-- INPUT DATA follows --

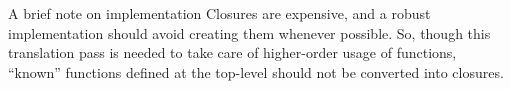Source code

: \documentclass{amsart}
\begin{document}
\begin{section}{A brief note on implementation}
Closures are expensive, and a robust implementation should avoid creating them whenever possible. So, though this translation pass is needed to take care of higher-order usage of functions, ``known'' functions defined at the top-level should not be converted into closures.
\end{section}
\end{document}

-- INPUT DATA concluded --

[YOUR ASSIGNMENT] Check each line of the records above for "begin", and copy those that have it.

[EXERCISE RESPONSE]
\begin{document}
\begin{section}{A brief note on implementation}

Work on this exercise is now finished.